━━━ Excerpted data

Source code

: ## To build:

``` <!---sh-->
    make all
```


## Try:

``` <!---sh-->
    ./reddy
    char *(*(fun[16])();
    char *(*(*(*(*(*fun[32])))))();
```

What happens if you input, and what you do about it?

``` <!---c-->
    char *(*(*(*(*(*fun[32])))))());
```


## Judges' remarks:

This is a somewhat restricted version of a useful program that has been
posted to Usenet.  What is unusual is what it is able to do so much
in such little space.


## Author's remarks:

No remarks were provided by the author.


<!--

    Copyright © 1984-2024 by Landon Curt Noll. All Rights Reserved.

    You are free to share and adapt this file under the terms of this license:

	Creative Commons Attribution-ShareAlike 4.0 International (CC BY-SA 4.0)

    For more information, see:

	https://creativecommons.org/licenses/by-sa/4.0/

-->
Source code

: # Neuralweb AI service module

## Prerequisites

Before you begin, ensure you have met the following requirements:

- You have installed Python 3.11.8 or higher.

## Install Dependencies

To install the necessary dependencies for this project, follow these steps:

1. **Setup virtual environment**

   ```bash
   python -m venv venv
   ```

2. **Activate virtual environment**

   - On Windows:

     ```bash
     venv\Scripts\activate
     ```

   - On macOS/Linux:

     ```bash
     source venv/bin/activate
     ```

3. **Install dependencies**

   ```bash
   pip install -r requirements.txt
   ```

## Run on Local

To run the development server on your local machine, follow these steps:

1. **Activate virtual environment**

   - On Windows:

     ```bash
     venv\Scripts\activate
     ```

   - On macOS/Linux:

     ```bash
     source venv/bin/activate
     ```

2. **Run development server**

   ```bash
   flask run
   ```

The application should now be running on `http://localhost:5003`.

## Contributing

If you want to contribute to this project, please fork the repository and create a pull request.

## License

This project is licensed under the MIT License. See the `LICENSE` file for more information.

━━━━━━
━━━ Excerpted data

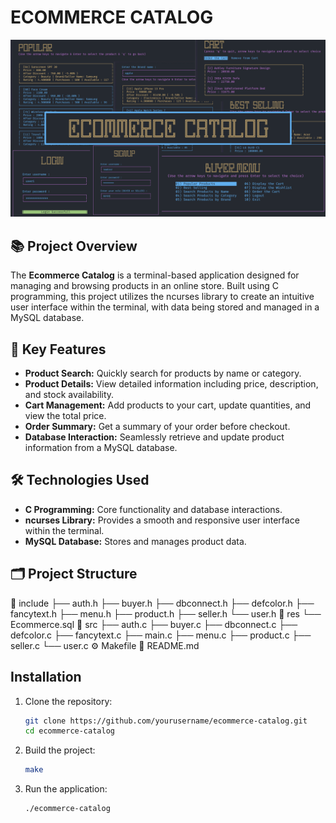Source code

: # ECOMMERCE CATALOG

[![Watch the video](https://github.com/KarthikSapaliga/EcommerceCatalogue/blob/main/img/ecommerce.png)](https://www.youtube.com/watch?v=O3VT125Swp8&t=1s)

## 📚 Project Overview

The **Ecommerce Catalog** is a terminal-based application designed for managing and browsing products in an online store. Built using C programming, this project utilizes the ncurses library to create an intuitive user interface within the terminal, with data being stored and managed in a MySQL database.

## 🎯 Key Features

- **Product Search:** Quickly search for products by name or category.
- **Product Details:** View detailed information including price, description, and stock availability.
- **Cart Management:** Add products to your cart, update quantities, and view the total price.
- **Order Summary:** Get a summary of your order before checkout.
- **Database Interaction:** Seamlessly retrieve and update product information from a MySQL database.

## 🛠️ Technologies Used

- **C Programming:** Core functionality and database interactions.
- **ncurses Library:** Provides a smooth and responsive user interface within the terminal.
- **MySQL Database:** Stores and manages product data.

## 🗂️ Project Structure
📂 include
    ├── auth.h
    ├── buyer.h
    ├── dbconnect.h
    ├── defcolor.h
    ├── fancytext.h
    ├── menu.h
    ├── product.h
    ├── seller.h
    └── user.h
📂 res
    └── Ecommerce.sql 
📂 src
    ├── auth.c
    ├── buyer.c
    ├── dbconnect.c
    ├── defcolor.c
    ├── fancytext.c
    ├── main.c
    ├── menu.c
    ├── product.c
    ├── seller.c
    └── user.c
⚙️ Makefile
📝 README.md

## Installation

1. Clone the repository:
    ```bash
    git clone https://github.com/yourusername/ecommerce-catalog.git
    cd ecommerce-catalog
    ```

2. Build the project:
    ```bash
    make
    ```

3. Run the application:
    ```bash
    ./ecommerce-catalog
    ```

━━━━━━

Problem statement => Beginning at the line with "To install the" and stopping after the line with "This project is", please write out every line of the data above exactly and nothing else.

Answer to this task =>
To install the necessary dependencies for this project, follow these steps:

1. **Setup virtual environment**

   ```bash
   python -m venv venv
   ```

2. **Activate virtual environment**

   - On Windows:

     ```bash
     venv\Scripts\activate
     ```

   - On macOS/Linux:

     ```bash
     source venv/bin/activate
     ```

3. **Install dependencies**

   ```bash
   pip install -r requirements.txt
   ```

## Run on Local

To run the development server on your local machine, follow these steps:

1. **Activate virtual environment**

   - On Windows:

     ```bash
     venv\Scripts\activate
     ```

   - On macOS/Linux:

     ```bash
     source venv/bin/activate
     ```

2. **Run development server**

   ```bash
   flask run
   ```

The application should now be running on `http://localhost:5003`.

## Contributing

If you want to contribute to this project, please fork the repository and create a pull request.

## License

This project is licensed under the MIT License. See the `LICENSE` file for more information.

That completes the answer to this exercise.